Today I had a long discussion with a gentleman conducting research on manufacturing and manufacturing automation. After covering a myriad of topics from the need for low cost open control systems to the negative influences of government policy on manufacturing (especially in California), he brought our discussion to a close by asking me a question; "If I could ask for any two things to improve manufacturing, what two things would they be?" I decided to share my wishes with you as my Manufacturing Christmas List.
First, I wish for a change to our national dialog on the topic of higher education. Because our dialog reveres university bachelor degrees, we send far too many students down the wrong path only to have many of them fail along the way. Too many students drop out, incur unmanageable debt, or obtain degrees for which no jobs exist; all while we continue to lower educational standards to serve the masses.
If our dialog also revered education leading to the development of technical skills, we would develop better operators and technicians and better scientists, engineers, teachers and business leaders. A simple change in our dialog, similar to that during World War II and the Cold War Space Race, would lead to our building the human infrastructure necessary for a vibrant manufacturing economy.
My second wish is to see more engineers and scientists in the executive suites of our businesses and in the halls of our government.
An old adage says that one manages what one understands. When our institutions are run by marketers, financiers and lawyers, no one is managing the technology. Technological advances drive economies. Somehow we've come to believe that we can drive an economy by shuffling the deck chairs. We can't.
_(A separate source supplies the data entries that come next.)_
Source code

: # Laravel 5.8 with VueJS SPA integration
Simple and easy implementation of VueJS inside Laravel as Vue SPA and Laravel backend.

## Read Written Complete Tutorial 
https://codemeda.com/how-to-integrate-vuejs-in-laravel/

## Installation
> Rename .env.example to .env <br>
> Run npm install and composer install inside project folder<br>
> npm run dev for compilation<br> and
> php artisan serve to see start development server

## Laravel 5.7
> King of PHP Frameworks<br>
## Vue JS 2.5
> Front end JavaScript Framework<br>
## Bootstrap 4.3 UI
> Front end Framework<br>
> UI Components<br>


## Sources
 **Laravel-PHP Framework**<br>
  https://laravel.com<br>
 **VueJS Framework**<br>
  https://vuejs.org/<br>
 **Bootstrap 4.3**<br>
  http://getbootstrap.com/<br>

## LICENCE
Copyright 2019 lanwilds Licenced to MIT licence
When I came to manufacturing, engineers were represented throughout the ranks of management, all the way to the chairman of the board. Technological development of both products and processes was being actively managed. Today's executives think they can outsource technology management and offshore manufacturing. Both are prescriptions for failure.
Of course, there a few smaller items that could be put in my Christmas stocking, like financial regulatory reform, a common sense energy policy, or workable immigration reform. These would help manufacturing too. But the two big gifts to be wrapped up for under the tree are a change in our national dialog regarding higher education and better representation in executive suites of scientists and engineers. Santa, I've been a good boy this year.